The most distant object ever visited by a spacecraft, reveals the deepest history of our solar system!


Ultima Thule, the most distant object ever visited by a spacecraft, reveals the deepest history of our solar system— and, perhaps, revolutionizes planetary science.

This is the world’s farthest exploration in history. Scientists will have to wait 20 months to receive the several gigabytes of flyby data, as it is transmitted at a rate of only about 1,000 bits per second.

The message from the NASA’s New Horizons probe back to Earth now that it has finished its historic exploration of a small body in the Kuiper belt is that solar system ‘s history is a dish that is best served cold. And it is cold, infact very cold on Ultima Thule.

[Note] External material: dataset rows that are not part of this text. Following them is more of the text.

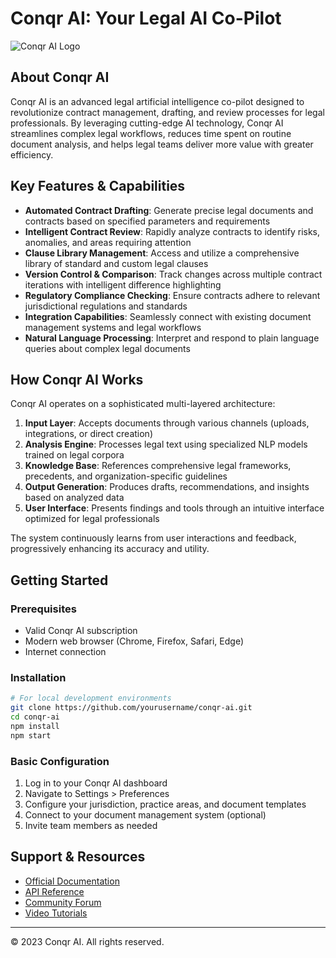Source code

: # Conqr AI: Your Legal AI Co-Pilot

![Conqr AI Logo](https://placeholder-for-logo-url.com/logo.png)

## About Conqr AI

Conqr AI is an advanced legal artificial intelligence co-pilot designed to revolutionize contract management, drafting, and review processes for legal professionals. By leveraging cutting-edge AI technology, Conqr AI streamlines complex legal workflows, reduces time spent on routine document analysis, and helps legal teams deliver more value with greater efficiency.

## Key Features & Capabilities

- **Automated Contract Drafting**: Generate precise legal documents and contracts based on specified parameters and requirements
- **Intelligent Contract Review**: Rapidly analyze contracts to identify risks, anomalies, and areas requiring attention
- **Clause Library Management**: Access and utilize a comprehensive library of standard and custom legal clauses
- **Version Control & Comparison**: Track changes across multiple contract iterations with intelligent difference highlighting
- **Regulatory Compliance Checking**: Ensure contracts adhere to relevant jurisdictional regulations and standards
- **Integration Capabilities**: Seamlessly connect with existing document management systems and legal workflows
- **Natural Language Processing**: Interpret and respond to plain language queries about complex legal documents

## How Conqr AI Works

Conqr AI operates on a sophisticated multi-layered architecture:

1. **Input Layer**: Accepts documents through various channels (uploads, integrations, or direct creation)
2. **Analysis Engine**: Processes legal text using specialized NLP models trained on legal corpora
3. **Knowledge Base**: References comprehensive legal frameworks, precedents, and organization-specific guidelines
4. **Output Generation**: Produces drafts, recommendations, and insights based on analyzed data
5. **User Interface**: Presents findings and tools through an intuitive interface optimized for legal professionals

The system continuously learns from user interactions and feedback, progressively enhancing its accuracy and utility.

## Getting Started

### Prerequisites
- Valid Conqr AI subscription
- Modern web browser (Chrome, Firefox, Safari, Edge)
- Internet connection

### Installation
```bash
# For local development environments
git clone https://github.com/yourusername/conqr-ai.git
cd conqr-ai
npm install
npm start
```

### Basic Configuration
1. Log in to your Conqr AI dashboard
2. Navigate to Settings > Preferences
3. Configure your jurisdiction, practice areas, and document templates
4. Connect to your document management system (optional)
5. Invite team members as needed

## Support & Resources

- [Official Documentation](https://docs.conqr.ai)
- [API Reference](https://api.conqr.ai)
- [Community Forum](https://community.conqr.ai)
- [Video Tutorials](https://learn.conqr.ai)

---

© 2023 Conqr AI. All rights reserved.


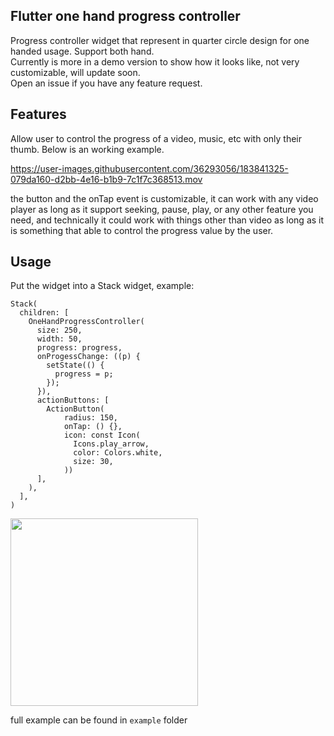 
## Flutter one hand progress controller

Progress controller widget that represent in quarter circle design for one handed usage. Support both hand. \
Currently is more in a demo version to show how it looks like, not very customizable, will update soon. \
Open an issue if you have any feature request.

## Features

Allow user to control the progress of a video, music, etc with only their thumb. Below is an working example.

https://user-images.githubusercontent.com/36293056/183841325-079da160-d2bb-4e16-b1b9-7c1f7c368513.mov

the button and the onTap event is customizable, it can work with any video player as long as it support seeking, pause, play, or any other feature you need, and technically it could work with things other than video as long as it is something that able to control the progress value by the user.

## Usage

Put the widget into a Stack widget, example:

```
Stack(
  children: [
    OneHandProgressController(
      size: 250,
      width: 50,
      progress: progress,
      onProgessChange: ((p) {
        setState(() {
          progress = p;
        });
      }),
      actionButtons: [
        ActionButton(
            radius: 150,
            onTap: () {},
            icon: const Icon(
              Icons.play_arrow,
              color: Colors.white,
              size: 30,
            ))
      ],
    ),
  ],
)

```
<img src="https://i.imgur.com/O0beUKI.jpeg" width="300">

full example can be found in `example` folder
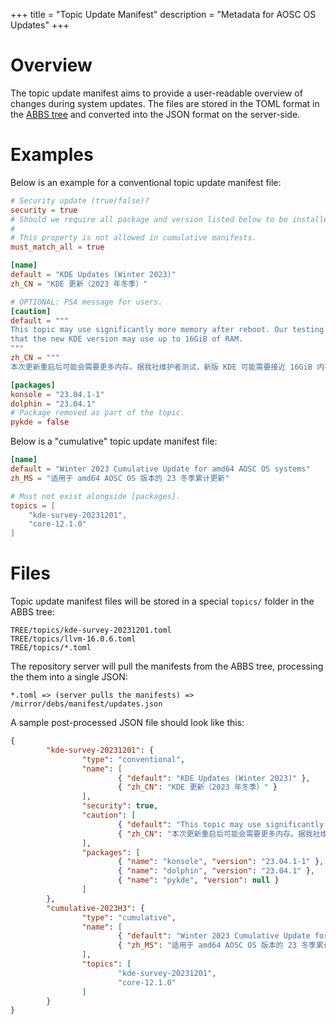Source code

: +++
title = "Topic Update Manifest"
description = "Metadata for AOSC OS Updates"
+++

Overview
===

The topic update manifest aims to provide a user-readable overview of changes
during system updates. The files are stored in the TOML format in the
[ABBS tree](https://github.com/AOSC-Dev/aosc-os-abbs) and converted into the
JSON format on the server-side.

Examples
===

Below is an example for a conventional topic update manifest file:

```toml
# Security update (true/false)?
security = true
# Should we require all package and version listed below to be installed in order to match this topic update manifest (true/false, defaults to true)?
#
# This property is not allowed in cumulative manifests.
must_match_all = true

[name]
default = "KDE Updates (Winter 2023)"
zh_CN = "KDE 更新（2023 年冬季）"

# OPTIONAL: PSA message for users.
[caution]
default = """
This topic may use significantly more memory after reboot. Our testing finds
that the new KDE version may use up to 16GiB of RAM.
"""
zh_CN = """
本次更新重启后可能会需要更多内存。据我社维护者测试，新版 KDE 可能需要接近 16GiB 内存。"""

[packages]
konsole = "23.04.1-1"
dolphin = "23.04.1"
# Package removed as part of the topic.
pykde = false
```

Below is a "cumulative" topic update manifest file:

```toml
[name]
default = "Winter 2023 Cumulative Update for amd64 AOSC OS systems"
zh_MS = "适用于 amd64 AOSC OS 版本的 23 冬季累计更新"

# Must not exist alongside [packages].
topics = [
    "kde-survey-20231201",
    "core-12.1.0"
]
```

Files
===

Topic update manifest files will be stored in a special `topics/` folder in the
ABBS tree:

```
TREE/topics/kde-survey-20231201.toml
TREE/topics/llvm-16.0.6.toml
TREE/topics/*.toml
```

The repository server will pull the manifests from the ABBS tree, processing
the them into a single JSON:

```
*.toml => (server pulls the manifests) => /mirror/debs/manifest/updates.json
```

A sample post-processed JSON file should look like this:

```json
{
        "kde-survey-20231201": {
                "type": "conventional",
                "name": [
                        { "default": "KDE Updates (Winter 2023)" },
                        { "zh_CN": "KDE 更新（2023 年冬季）" }
                ],
                "security": true,
                "caution": [
                        { "default": "This topic may use significantly more memory after reboot. Our testing finds\nthat the new KDE version may use up to 16GiB of RAM." },
                        { "zh_CN": "本次更新重启后可能会需要更多内存。据我社维护者测试，新版 KDE 可能需要接近 16GiB 内存。" }
                ],
                "packages": [
                        { "name": "konsole", "version": "23.04.1-1" },
                        { "name": "dolphin", "version": "23.04.1" },
                        { "name": "pykde", "version": null }
                ]
        },
        "cumulative-2023H3": {
                "type": "cumulative",
                "name": [
                        { "default": "Winter 2023 Cumulative Update for amd64 AOSC OS systems" },
                        { "zh_MS": "适用于 amd64 AOSC OS 版本的 23 冬季累计更新" }
                ],
                "topics": [
                        "kde-survey-20231201",
                        "core-12.1.0"
                ]
        }
}
```
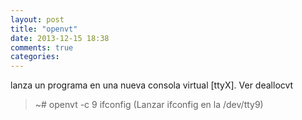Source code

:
 ```yaml
---
layout: post
title: "openvt"
date: 2013-12-15 18:38
comments: true
categories: 
---
```

lanza un programa en una nueva consola virtual [ttyX]. Ver deallocvt

>~# openvt -c 9 ifconfig (Lanzar ifconfig en la /dev/tty9)

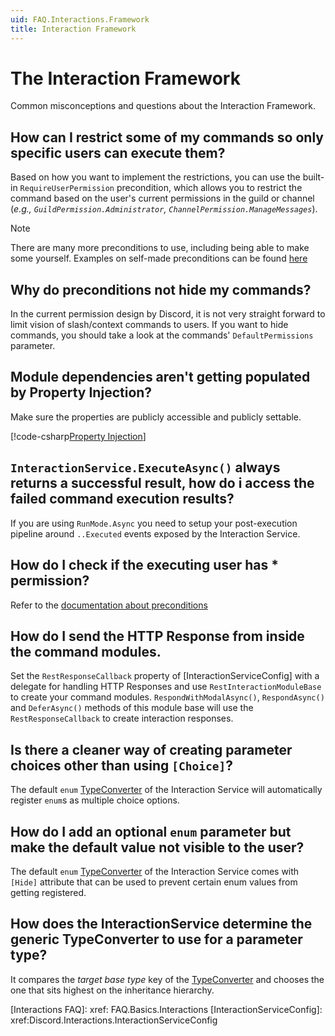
 ```yaml
---
uid: FAQ.Interactions.Framework
title: Interaction Framework
---
```


# The Interaction Framework

Common misconceptions and questions about the Interaction Framework.

## How can I restrict some of my commands so only specific users can execute them?

Based on how you want to implement the restrictions, you can use the
built-in `RequireUserPermission` precondition, which allows you to
restrict the command based on the user's current permissions in the
guild or channel (*e.g., `GuildPermission.Administrator`,
`ChannelPermission.ManageMessages`*).

[RequireUserPermission]: xref:Discord.Commands.RequireUserPermissionAttribute

> [!NOTE]
> There are many more preconditions to use, including being able to make some yourself.
> Examples on self-made preconditions can be found
> [here](https://github.com/discord-net/Discord.Net/blob/dev/samples/InteractionFramework/Attributes/RequireOwnerAttribute.cs)

## Why do preconditions not hide my commands?

In the current permission design by Discord,
it is not very straight forward to limit vision of slash/context commands to users.
If you want to hide commands, you should take a look at the commands' `DefaultPermissions` parameter.

## Module dependencies aren't getting populated by Property Injection?

Make sure the properties are publicly accessible and publicly settable.

[!code-csharp[Property Injection](samples/propertyinjection.cs)]

## `InteractionService.ExecuteAsync()` always returns a successful result, how do i access the failed command execution results?

If you are using `RunMode.Async` you need to setup your post-execution pipeline around
`..Executed` events exposed by the Interaction Service.

## How do I check if the executing user has * permission?

Refer to the [documentation about preconditions]

[documentation about preconditions]: xref:Guides.IntFw.Preconditions

## How do I send the HTTP Response from inside the command modules.

Set the `RestResponseCallback` property of [InteractionServiceConfig] with a delegate for handling HTTP Responses and use
`RestInteractionModuleBase` to create your command modules. `RespondWithModalAsync()`, `RespondAsync()` and `DeferAsync()` methods of this module base will use the
`RestResponseCallback` to create interaction responses.

## Is there a cleaner way of creating parameter choices other than using `[Choice]`?

The default `enum` [TypeConverter] of the Interaction Service will
automatically register `enum`s as multiple choice options.

## How do I add an optional `enum` parameter but make the default value not visible to the user?

The default `enum` [TypeConverter] of the Interaction Service comes with `[Hide]` attribute that
can be used to prevent certain enum values from getting registered.

## How does the InteractionService determine the generic TypeConverter to use for a parameter type?

It compares the _target base type_ key of the
[TypeConverter] and chooses the one that sits highest on the inheritance hierarchy.

[TypeConverter]: xref:Discord.Interactions.TypeConverter
[Interactions FAQ]: xref: FAQ.Basics.Interactions
[InteractionServiceConfig]: xref:Discord.Interactions.InteractionServiceConfig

The team of New Horizons used the Hubble Space Telescope to search for its flyby target after Pluto,the Kuiper Belt.The Science Team discovered an object that New Horizons could reach with its available fuel using observations made with Hubble on 26 June 2014. The object was subsequently designated as MU69 in 2014, given the small planet number 485968, and publicly referred to as ” Ultima Thule “(meaning “outside the known world “).

Scientists describe Ultima Thule as a bi-lobate binary, a solar system body consisting of two roughly spherical bodies that are gravitationally pulled together until they touch.The larger part (nicknamed Ultima by the New Horizons team) has a diameter of 12 miles while the smaller part (nicknamed Thule) has a diameter of 9 miles. The bonded pair rotates every 15 hours on its axis and rotates the Sun once every 300 years or so.

The surface of Ultima Thule appears to be only moderately cratered. The Sun from  Ultima Thule would appear to be 1,900 fainter than that from the Earth, making it a pretty dark setting. To date, the data of New Horizons have revealed no moons or atmosphere.

Ultima Thule probably originated as two bodies formed in the early days of the solar system from a rotating cloud of small, icy debris about 4,5 billion years ago. They spiraled slowly to each other over time until they came into contact. The impact speed had to be sufficiently slow – perhaps only a few miles per hour – that the bodies did not demolish each other.

Ultima Thule belongs to a class of Kuiper belt objects called ” Cold Classicals, ” which have almost circular orbits with low inclinations to the solar plane and have not been disturbed since they were formed 4.6 billion years ago, perhaps. Ultima Thule is therefore the most primitive planetary object yet explored and reveals to us the conditions in this distant part of the world.